Security firm Group-IB has identified a new iOS Trojan, named GoldPickaxe.iOS, designed to lift sensitive data from victims, including biometric facial recognition data, identity documents, SMS, and other information that could be exploited to compromise bank accounts. This finding was reported by Tom’s Hardware portal.
The threat is linked to the GoldDigger family, which originally targeted Android devices. GoldPickaxe.iOS appeared in the wild initially through the TestFlight beta testing channel, before being removed from the Apple beta testing service. In a new distribution tactic, scammers then employed a managed device solution via an MDM profile to push the malicious payload directly to iOS devices.
At present, the malicious profile enables the download and installation of the Trojan outside the official App Store funnel. Once installed, it can grant attackers extensive access to the user’s data, potentially facilitating identity theft and unauthorized financial transactions.
Group-IB reports that the majority of affected users are located in Vietnam and Thailand, though individuals in other regions may also be exposed as the campaign expands. Apple has been notified about the detected threat and is reviewing mitigations to protect users.

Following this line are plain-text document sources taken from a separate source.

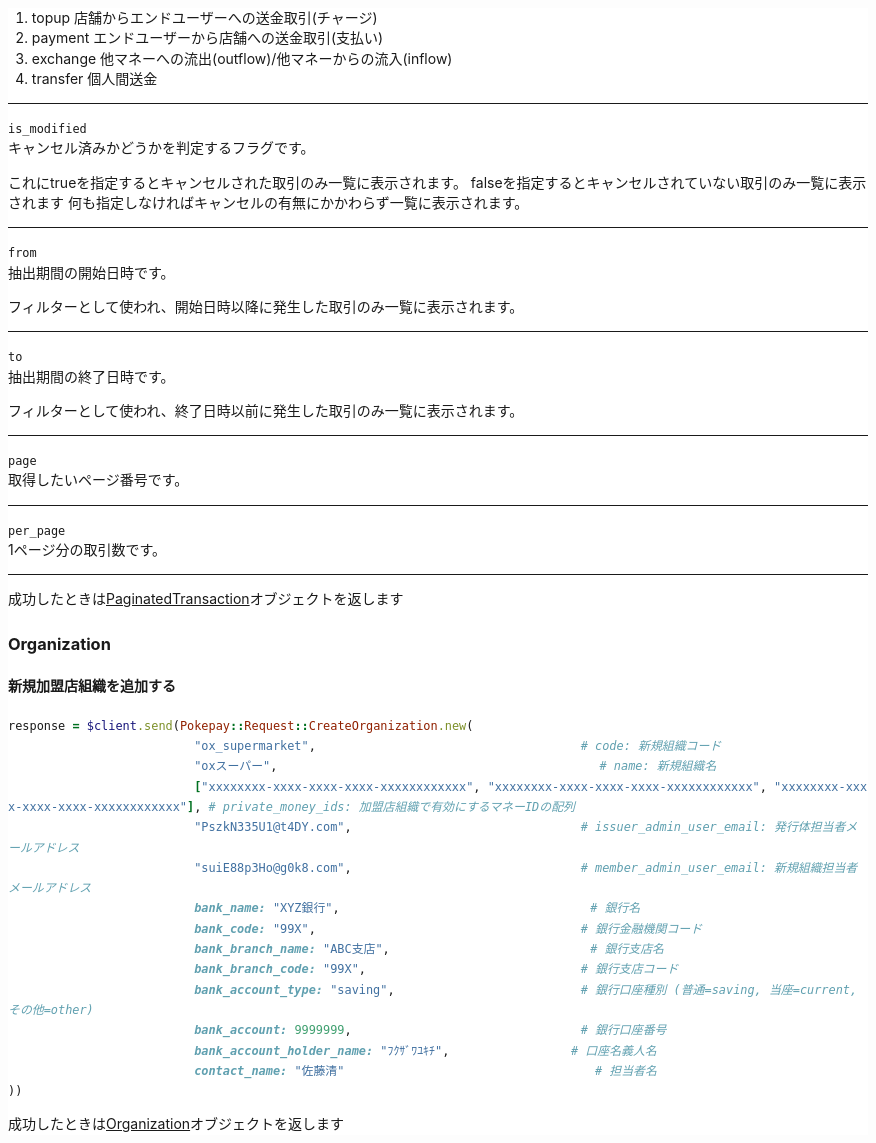 1. topup
   店舗からエンドユーザーへの送金取引(チャージ)
2. payment
   エンドユーザーから店舗への送金取引(支払い)
3. exchange
   他マネーへの流出(outflow)/他マネーからの流入(inflow)
4. transfer
   個人間送金

---
`is_modified`  
キャンセル済みかどうかを判定するフラグです。

これにtrueを指定するとキャンセルされた取引のみ一覧に表示されます。
falseを指定するとキャンセルされていない取引のみ一覧に表示されます
何も指定しなければキャンセルの有無にかかわらず一覧に表示されます。

---
`from`  
抽出期間の開始日時です。

フィルターとして使われ、開始日時以降に発生した取引のみ一覧に表示されます。

---
`to`  
抽出期間の終了日時です。

フィルターとして使われ、終了日時以前に発生した取引のみ一覧に表示されます。

---
`page`  
取得したいページ番号です。

---
`per_page`  
1ページ分の取引数です。

---
成功したときは[PaginatedTransaction](#paginated-transaction)オブジェクトを返します

### Organization

#### 新規加盟店組織を追加する
```ruby
response = $client.send(Pokepay::Request::CreateOrganization.new(
                          "ox_supermarket",                                     # code: 新規組織コード
                          "oxスーパー",                                             # name: 新規組織名
                          ["xxxxxxxx-xxxx-xxxx-xxxx-xxxxxxxxxxxx", "xxxxxxxx-xxxx-xxxx-xxxx-xxxxxxxxxxxx", "xxxxxxxx-xxxx-xxxx-xxxx-xxxxxxxxxxxx"], # private_money_ids: 加盟店組織で有効にするマネーIDの配列
                          "PszkN335U1@t4DY.com",                                # issuer_admin_user_email: 発行体担当者メールアドレス
                          "suiE88p3Ho@g0k8.com",                                # member_admin_user_email: 新規組織担当者メールアドレス
                          bank_name: "XYZ銀行",                                   # 銀行名
                          bank_code: "99X",                                     # 銀行金融機関コード
                          bank_branch_name: "ABC支店",                            # 銀行支店名
                          bank_branch_code: "99X",                              # 銀行支店コード
                          bank_account_type: "saving",                          # 銀行口座種別 (普通=saving, 当座=current, その他=other)
                          bank_account: 9999999,                                # 銀行口座番号
                          bank_account_holder_name: "ﾌｸｻﾞﾜﾕｷﾁ",                 # 口座名義人名
                          contact_name: "佐藤清"                                   # 担当者名
))
```
成功したときは[Organization](#organization)オブジェクトを返します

In a separate and related warning, fraud advisories have highlighted risks associated with counterfeit updates to banking apps, emphasizing the need for vigilance when updating financial software and licensing apps from trusted sources only. The security community continues to monitor evolving tactics used by attackers, including social engineering, fake profiles, and the abuse of legitimate device management tools to bypass standard app distribution controls.